One-time money to buy 6 new buses in St. Mary Parish
CENTERVILLE, La. — One-time funds were designated Thursday for the purchase of new substitute school buses, freeing the current fleet parked at the Central Office Complex to be used as activity buses at each of the parish high schools.
The oldest buses at each of the high schools then will be released to the corresponding junior high schools.
St. Mary Parish School Board Chairman Roland Verret had a request for those transferring the buses between schools.
“Please don’t give the junior high schools trash,” he said.
Purchase of the six new buses will cost about $510,000, according to Alton Perry, school system chief financial officer. Upon unanimous board motion, the unreserved general fund excess of $330,000 plus about $150,000 from recently received pipeline litigation protest taxes and $30,000 from the bus reserve fund will be used for the purchase.
The remainder of the pipeline money, gained recently as the result of a 1994 lawsuit in which pipeline companies protested the amount of taxes they were required to pay, will go toward various purposes.
Of the $793,000 in the general fund, $150,000 has been designated for the bus purchase, $500,000 for future technology needs and $150,000 for the new salary schedule’s one-time conversion costs.
In District I, the capital project fund received $153,000 designated only for future use.
District II’s $311,000 was designated for the purchase of portable classroom buildings at Berwick High School and for future technology needs.
The board agreed to advertise for bids for both the buses and the portable buildings.
In other financial matters Thursday, the board received its audit with an unqualified opinion.

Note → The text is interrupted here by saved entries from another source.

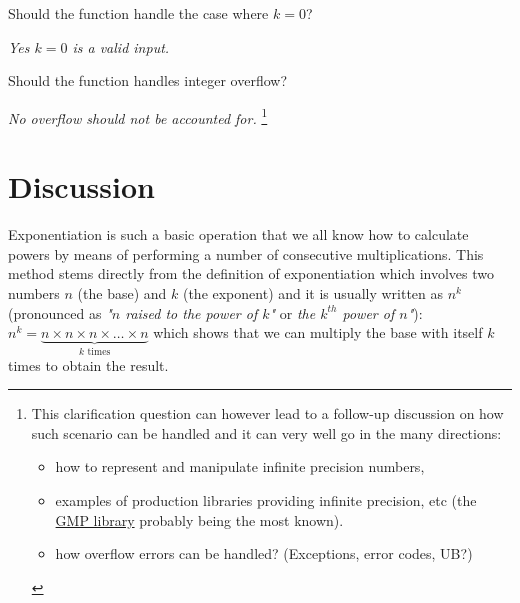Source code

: \begin{QandA}
    \item Should the function handle the case where $k=0$?
    \begin{answered}
        \textit{Yes $k=0$ is a valid input.}
    \end{answered}
    
    \item Should the function handles integer overflow?
    \begin{answered}
        \textit{No overflow should not be accounted for. }\footnote{
            This clarification question can however lead to a follow-up discussion on how such scenario can be handled and it can very well go in the many directions: 
            \begin{itemize}
                \item how to represent and manipulate infinite precision numbers,
                \item examples of production libraries providing infinite precision, etc (the \href{https://gmplib.org/}{GMP library}\cite{cit::web::gmplibrary} probably being the most known).
                \item how overflow errors can be handled? (Exceptions, error codes, UB?)
            \end{itemize}
            }
    \end{answered}
        
\end{QandA}

\section{Discussion}
\label{exponentiation:sec:discussion}
Exponentiation is such a basic operation that we all know how to calculate powers by means of performing a number of consecutive multiplications. 
This method stems  directly from the definition of exponentiation which involves two numbers $n$ (the base) and $k$ (the exponent) and it is usually written as $n^k$ (pronounced as \textit{"$n$ raised to the power of $k$"} or \textit{the ${k^{th}}$ power of $n$"}):
$n^k = \underbrace{n \times n \times n \times \ldots \times n}_{k \text{ times}}$ which shows that 
we can multiply the base with itself $k$ times to obtain the result. 

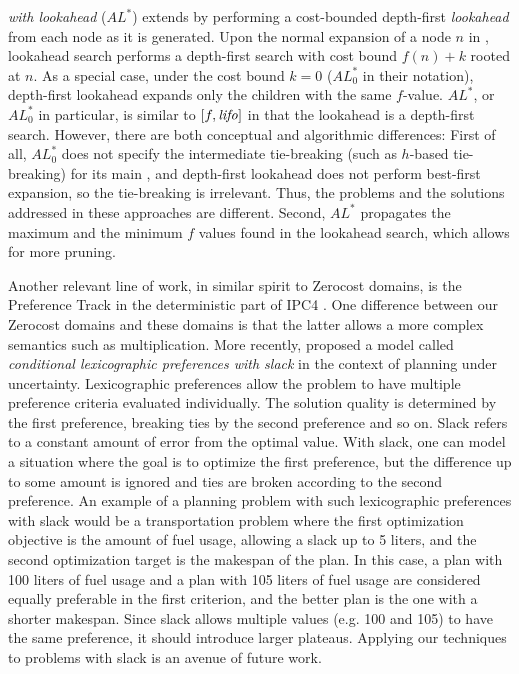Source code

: \emph{\astar with lookahead} ($AL^*$) \cite{stern2010look} extends \astar by performing a cost-bounded depth-first \emph{lookahead} from each node as it is generated. Upon the normal expansion of a node $n$ in \astar, lookahead search performs a depth-first search with cost bound $f(n)+k$ rooted at $n$. As a special case, under the cost bound $k=0$ ($AL^*_0$ in their notation), depth-first lookahead expands only the children with the same $f$-value.
$AL^*$, or $AL^*_0$ in particular, is similar to $[f,{\text{\textit{lifo}}}]$ in that the lookahead is a depth-first search.
However, there are both conceptual and algorithmic differences: 
First of all, $AL^*_0$ does not specify the intermediate tie-breaking (such as $h$-based tie-breaking) for its main \astar, and depth-first lookahead does not perform best-first expansion, so the tie-breaking is irrelevant. Thus, the problems and the solutions addressed in these approaches are different.
Second, $AL^*$ propagates the maximum and the minimum $f$ values found in the lookahead search, which allows for more pruning.

Another relevant line of work, in similar spirit to Zerocost domains, is the Preference Track in the deterministic
part of IPC4 \cite{gerevini2009automatically}. One difference between our Zerocost domains and these domains is
that the latter allows a more complex semantics such as multiplication.
% 
More recently,  \citeyear{wray2015multi} proposed a model called \emph{conditional lexicographic preferences with slack} in the context of planning under uncertainty. 
% 
Lexicographic preferences allow the problem to have multiple preference criteria evaluated individually. The
solution quality is determined by the first preference, breaking ties by the second preference and so on.
% 
Slack refers to a constant amount of error from the optimal value. With slack, one can model a situation where the
goal is to optimize the first preference, but the difference up to some amount is ignored and ties are broken according to 
the second preference.
% 
An example of a planning problem with such lexicographic preferences with slack would be a transportation problem where 
the first optimization objective is the amount of fuel usage, allowing a slack up to 5 liters, and 
the second optimization target is the makespan of the plan.
In this case, a plan with 100 liters of fuel usage and a plan with 105 liters of fuel usage are considered equally preferable in the first criterion, and the better plan is the one with a shorter makespan.
% 
Since slack allows multiple values (e.g. 100 and 105) to have the same preference, it should introduce larger plateaus.
Applying our techniques to problems with slack is an avenue of future work.
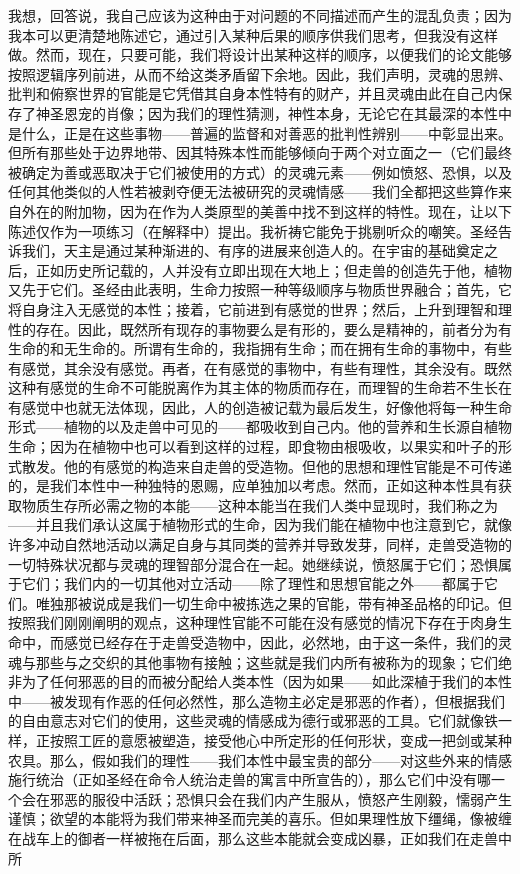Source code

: 我想，回答说，我自己应该为这种由于对问题的不同描述而产生的混乱负责；因为我本可以更清楚地陈述它，通过引入某种后果的顺序供我们思考，但我没有这样做。然而，现在，只要可能，我们将设计出某种这样的顺序，以便我们的论文能够按照逻辑序列前进，从而不给这类矛盾留下余地。因此，我们声明，灵魂的思辨、批判和俯察世界的官能是它凭借其自身本性特有的财产，并且灵魂由此在自己内保存了神圣恩宠的肖像；因为我们的理性猜测，神性本身，无论它在其最深的本性中是什么，正是在这些事物——普遍的监督和对善恶的批判性辨别——中彰显出来。但所有那些处于边界地带、因其特殊本性而能够倾向于两个对立面之一（它们最终被确定为善或恶取决于它们被使用的方式）的灵魂元素——例如愤怒、恐惧，以及任何其他类似的人性若被剥夺便无法被研究的灵魂情感——我们全都把这些算作来自外在的附加物，因为在作为人类原型的美善中找不到这样的特性。现在，让以下陈述仅作为一项练习（在解释中）提出。我祈祷它能免于挑剔听众的嘲笑。圣经告诉我们，天主是通过某种渐进的、有序的进展来创造人的。在宇宙的基础奠定之后，正如历史所记载的，人并没有立即出现在大地上；但走兽的创造先于他，植物又先于它们。圣经由此表明，生命力按照一种等级顺序与物质世界融合；首先，它将自身注入无感觉的本性；接着，它前进到有感觉的世界；然后，上升到理智和理性的存在。因此，既然所有现存的事物要么是有形的，要么是精神的，前者分为有生命的和无生命的。所谓有生命的，我指拥有生命；而在拥有生命的事物中，有些有感觉，其余没有感觉。再者，在有感觉的事物中，有些有理性，其余没有。既然这种有感觉的生命不可能脱离作为其主体的物质而存在，而理智的生命若不生长在有感觉中也就无法体现，因此，人的创造被记载为最后发生，好像他将每一种生命形式——植物的以及走兽中可见的——都吸收到自己内。他的营养和生长源自植物生命；因为在植物中也可以看到这样的过程，即食物由根吸收，以果实和叶子的形式散发。他的有感觉的构造来自走兽的受造物。但他的思想和理性官能是不可传递的，是我们本性中一种独特的恩赐，应单独加以考虑。然而，正如这种本性具有获取物质生存所必需之物的本能——这种本能当在我们人类中显现时，我们称之为——并且我们承认这属于植物形式的生命，因为我们能在植物中也注意到它，就像许多冲动自然地活动以满足自身与其同类的营养并导致发芽，同样，走兽受造物的一切特殊状况都与灵魂的理智部分混合在一起。她继续说，愤怒属于它们；恐惧属于它们；我们内的一切其他对立活动——除了理性和思想官能之外——都属于它们。唯独那被说成是我们一切生命中被拣选之果的官能，带有神圣品格的印记。但按照我们刚刚阐明的观点，这种理性官能不可能在没有感觉的情况下存在于肉身生命中，而感觉已经存在于走兽受造物中，因此，必然地，由于这一条件，我们的灵魂与那些与之交织的其他事物有接触；这些就是我们内所有被称为的现象；它们绝非为了任何邪恶的目的而被分配给人类本性（因为如果——如此深植于我们的本性中——被发现有作恶的任何必然性，那么造物主必定是邪恶的作者），但根据我们的自由意志对它们的使用，这些灵魂的情感成为德行或邪恶的工具。它们就像铁一样，正按照工匠的意愿被塑造，接受他心中所定形的任何形状，变成一把剑或某种农具。那么，假如我们的理性——我们本性中最宝贵的部分——对这些外来的情感施行统治（正如圣经在命令人统治走兽的寓言中所宣告的），那么它们中没有哪一个会在邪恶的服役中活跃；恐惧只会在我们内产生服从，愤怒产生刚毅，懦弱产生谨慎；欲望的本能将为我们带来神圣而完美的喜乐。但如果理性放下缰绳，像被缠在战车上的御者一样被拖在后面，那么这些本能就会变成凶暴，正如我们在走兽中所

The only significant deficiency that was found concerned internal control problems having to do with problems discovered earlier this year at Berwick Elementary School.

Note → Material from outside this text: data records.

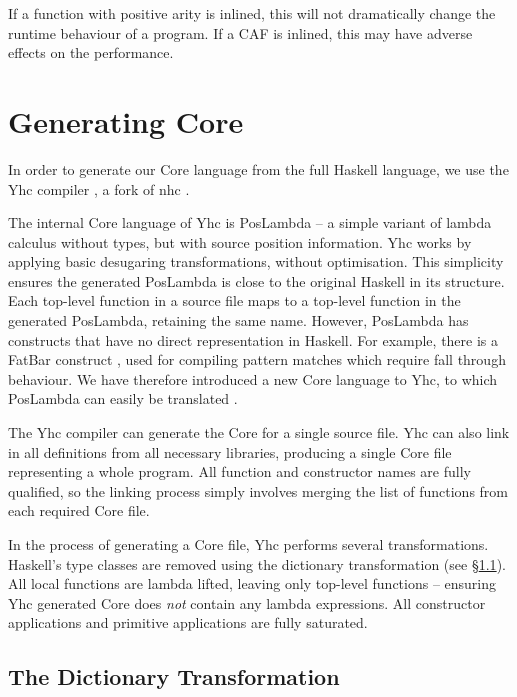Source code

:If a function with positive arity is inlined, this will not dramatically change the runtime behaviour of a program. If a CAF is inlined, this may have adverse effects on the performance.


\section{Generating Core}
\label{secB:generating_core}

In order to generate our Core language from the full Haskell language, we use the Yhc compiler \cite{yhc}, a fork of nhc \cite{nhc}.

The internal Core language of Yhc is PosLambda -- a simple variant of lambda calculus without types, but with source position information. Yhc works by applying basic desugaring transformations, without optimisation. This simplicity ensures the generated PosLambda is close to the original Haskell in its structure. Each top-level function in a source file maps to a top-level function in the generated PosLambda, retaining the same name. However, PosLambda has constructs that have no direct representation in Haskell. For example, there is a FatBar construct \cite{spj:implementation}, used for compiling pattern matches which require fall through behaviour. We have therefore introduced a new Core language to Yhc, to which PosLambda can easily be translated \cite{me:yhc_core}.

The Yhc compiler can generate the Core for a single source file. Yhc can also link in all definitions from all necessary libraries, producing a single Core file representing a whole program. All function and constructor names are fully qualified, so the linking process simply involves merging the list of functions from each required Core file.

In the process of generating a Core file, Yhc performs several transformations. Haskell's type classes are removed using the dictionary transformation (see \S\ref{secB:dictionary_transformation}). All local functions are lambda lifted, leaving only top-level functions -- ensuring Yhc generated Core does \textit{not} contain any lambda expressions. All constructor applications and primitive applications are fully saturated.


\subsection{The Dictionary Transformation}
\label{secB:dictionary_transformation}

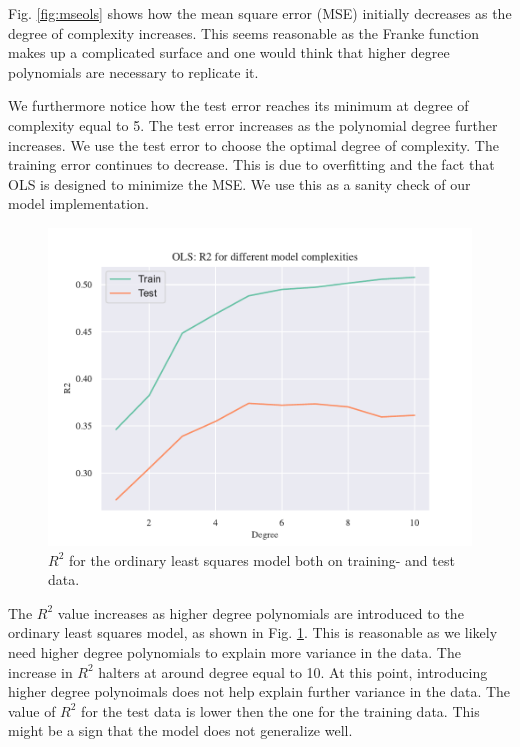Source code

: Fig. \ref{fig:mseols} shows how the mean square error (MSE) initially decreases as the degree of complexity increases. This seems reasonable as the Franke function makes up a complicated surface and one would think that higher degree polynomials are necessary to replicate it. 

We furthermore notice how the test error reaches its minimum at degree of complexity equal to 5. The test error increases as the polynomial degree further increases. We use the test error to choose the optimal degree of complexity. The training error continues to decrease. This is due to overfitting and the fact that OLS is designed to minimize the MSE. We use this as a sanity check of our model implementation.

\begin{figure}[h!]
    \centering
    \includegraphics[width=1\linewidth]{project_1_alt/figures/figures_in_report/OLS_R2_Franke_Noise.pdf}
    \caption{$R^2$ for the ordinary least squares model both on training- and test data.}
    \label{fig:r2ols}
\end{figure}

The $R^2$ value increases as higher degree polynomials are introduced to the ordinary least squares model, as shown in Fig. \ref{fig:r2ols}. This is reasonable as we likely need higher degree polynomials to explain more variance in the data. The increase in $R^2$ halters at around degree equal to 10. At this point, introducing higher degree polynoimals does not help explain further variance in the data. The value of $R^2$ for the test data is lower then the one for the training data. This might be a sign that the model does not generalize well.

The condition, as stated in the audit, was “lack of principal oversight of the accounting for school activity funds at (Berwick Elementary) allowed for the misappropriation of the school’s funds by an employee of the school.”

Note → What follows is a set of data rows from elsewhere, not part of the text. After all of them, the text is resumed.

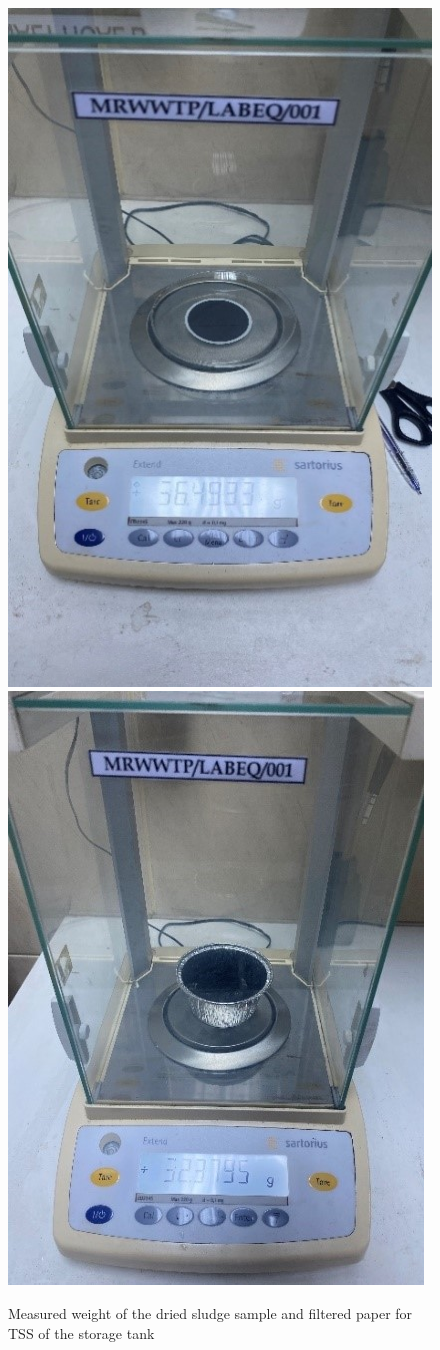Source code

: \begin{figure}[H]
\centering

\includegraphics[width=.4\textwidth]{results/TSS.JPG}\hfill
\includegraphics[width=.45\textwidth]{results/Dewatered sludge.jpg}\hfill

\caption{Measured weight of the dried sludge sample and filtered paper for \ac{TSS} of the storage tank}
\label{fig: TSS and Moisture content}
\end{figure}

Management’s plan to correct the finding is to update the school activity fund policy manual to include additional procedures for the funds.
Additionally, increased school audits will be randomly scheduled at the rate of every school being audited on a four-year rotation. Additional audits may be conducted as necessary, and individual accounts, fundraisers and athletic event collections may be audited on a random basis with no advance notice.
Finally, sales tax collections for the year to date are 12.5 percent above budget predictions, Perry said.
Actual collections are $7.52 million as compared to a budget of $6.68 million through November. The amount is 9 percent higher than the same period in 2011.